John Machin <sjmac...@lexicon.net> writes:
> On 6/06/2009 8:19 AM, Nikolaus Rath wrote:
>> John Machin <sjmac...@lexicon.net> writes:
>>>> Now I'm confused. I want to know if it will be sufficient to wrap my
>>>> last_insert_rowid() call between BEGIN .. and END in order to make it
>>>> return the rowid that was last inserted by the same thread even if
>>>> multiple threads are using the same connection (but different cursors).
>>>>
>>>> As I understand Nuno, he is saying that this is sufficient. Igor OTOH is
>>>> saying that it's not sufficient, I need to use additional mechanism.
>>> As Igor pointed out, if you have multiple threads using the same 
>>> connection, you ALREADY need mutexes or whatever to maintain atomicity. 
>>> If you don't have that, yes you need to "use additional mechanism" BUT 
>>> this constitutes an EXISTING bug in your code. Perhaps Nuno should have 
>>> added a rider like "(presuming your existing code is not stuffed)".
>> 
>> Are you saying that I need to use mutexes or whatever in the following
>> program?
>> 
>> def thread1():
>>     cur = conn.cursor()
>>     for i in range(500):
>>         cur.execute("INSERT INTO tab1 (no) VALUES(?)", i)
>>         
>> def thread2():
>>     cur = conn.cursor()
>>     for i in range(500):
>>         cur.execute("INSERT INTO tab2 (no) VALUES(?)", i)
>>         
>> threading.Thread(target=thread1).start()
>> threading.Thread(target=thread2).start()
>
> Somebody needs to use mutexes somewhere. You have obscured the question 
> by introducing two unknowns: (1) Which Python wrapper are you using 
> (sqlite3 module or the apsw module)? (2) What does it do under the 
> covers? Try asking the relevant guru for whatever you are using.

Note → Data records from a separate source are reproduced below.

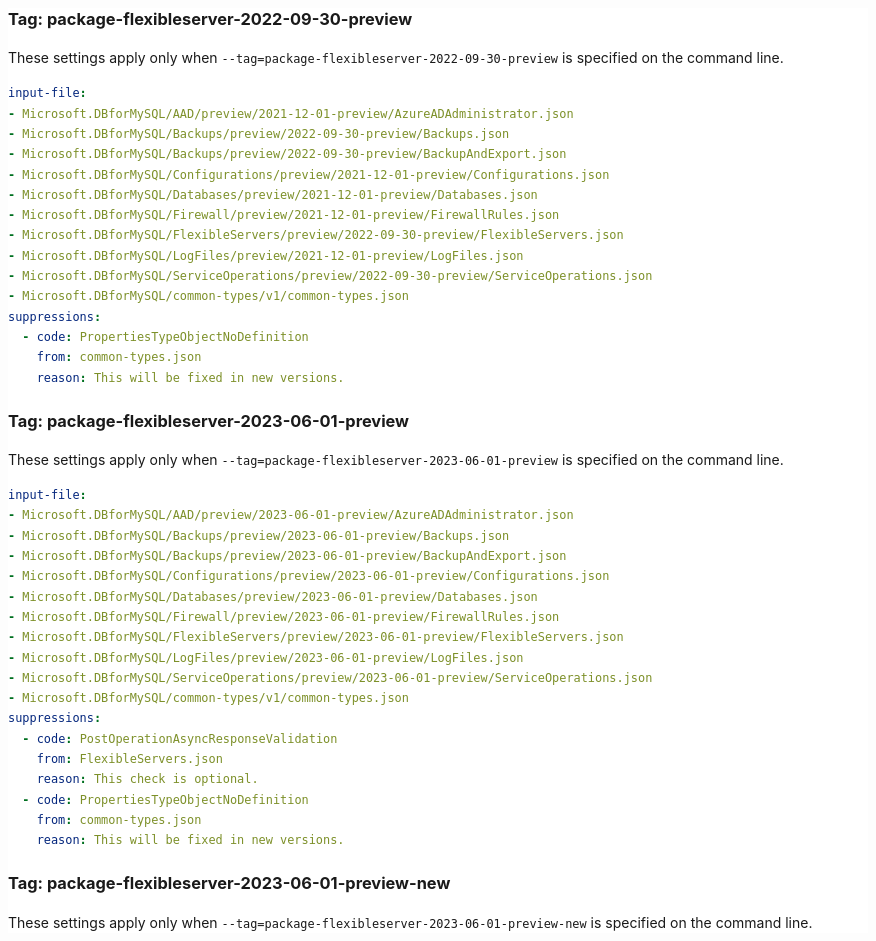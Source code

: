 ### Tag: package-flexibleserver-2022-09-30-preview

These settings apply only when `--tag=package-flexibleserver-2022-09-30-preview` is specified on the command line.

``` yaml $(tag) == 'package-flexibleserver-2022-09-30-preview'
input-file:
- Microsoft.DBforMySQL/AAD/preview/2021-12-01-preview/AzureADAdministrator.json
- Microsoft.DBforMySQL/Backups/preview/2022-09-30-preview/Backups.json
- Microsoft.DBforMySQL/Backups/preview/2022-09-30-preview/BackupAndExport.json
- Microsoft.DBforMySQL/Configurations/preview/2021-12-01-preview/Configurations.json
- Microsoft.DBforMySQL/Databases/preview/2021-12-01-preview/Databases.json
- Microsoft.DBforMySQL/Firewall/preview/2021-12-01-preview/FirewallRules.json
- Microsoft.DBforMySQL/FlexibleServers/preview/2022-09-30-preview/FlexibleServers.json
- Microsoft.DBforMySQL/LogFiles/preview/2021-12-01-preview/LogFiles.json
- Microsoft.DBforMySQL/ServiceOperations/preview/2022-09-30-preview/ServiceOperations.json
- Microsoft.DBforMySQL/common-types/v1/common-types.json
suppressions:
  - code: PropertiesTypeObjectNoDefinition
    from: common-types.json
    reason: This will be fixed in new versions.
```

### Tag: package-flexibleserver-2023-06-01-preview

These settings apply only when `--tag=package-flexibleserver-2023-06-01-preview` is specified on the command line.

``` yaml $(tag) == 'package-flexibleserver-2023-06-01-preview'
input-file:
- Microsoft.DBforMySQL/AAD/preview/2023-06-01-preview/AzureADAdministrator.json
- Microsoft.DBforMySQL/Backups/preview/2023-06-01-preview/Backups.json
- Microsoft.DBforMySQL/Backups/preview/2023-06-01-preview/BackupAndExport.json
- Microsoft.DBforMySQL/Configurations/preview/2023-06-01-preview/Configurations.json
- Microsoft.DBforMySQL/Databases/preview/2023-06-01-preview/Databases.json
- Microsoft.DBforMySQL/Firewall/preview/2023-06-01-preview/FirewallRules.json
- Microsoft.DBforMySQL/FlexibleServers/preview/2023-06-01-preview/FlexibleServers.json
- Microsoft.DBforMySQL/LogFiles/preview/2023-06-01-preview/LogFiles.json
- Microsoft.DBforMySQL/ServiceOperations/preview/2023-06-01-preview/ServiceOperations.json
- Microsoft.DBforMySQL/common-types/v1/common-types.json
suppressions:
  - code: PostOperationAsyncResponseValidation
    from: FlexibleServers.json
    reason: This check is optional.
  - code: PropertiesTypeObjectNoDefinition
    from: common-types.json
    reason: This will be fixed in new versions.
```

### Tag: package-flexibleserver-2023-06-01-preview-new

These settings apply only when `--tag=package-flexibleserver-2023-06-01-preview-new` is specified on the command line.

It's made for apsw and it shouldn't do anything under the hood. Consider
the same example in C if it helps.

>>>> Where am I wrong?
>>> In wasting time on semantic confusion instead of implementing it and 
>>> testing the bejaysus out of it.
>> 
>> When you are working with a multithreaded program, you can't even hope
>> to test a fraction of the possible state trajectories. Finding the
>> proper implementation by trial & error is therefore even more hopeless
>> than in a single threaded program.
>
> If you can't test it, then how will you know whether *any* 
> implementation is "proper", let alone *the* "proper" one?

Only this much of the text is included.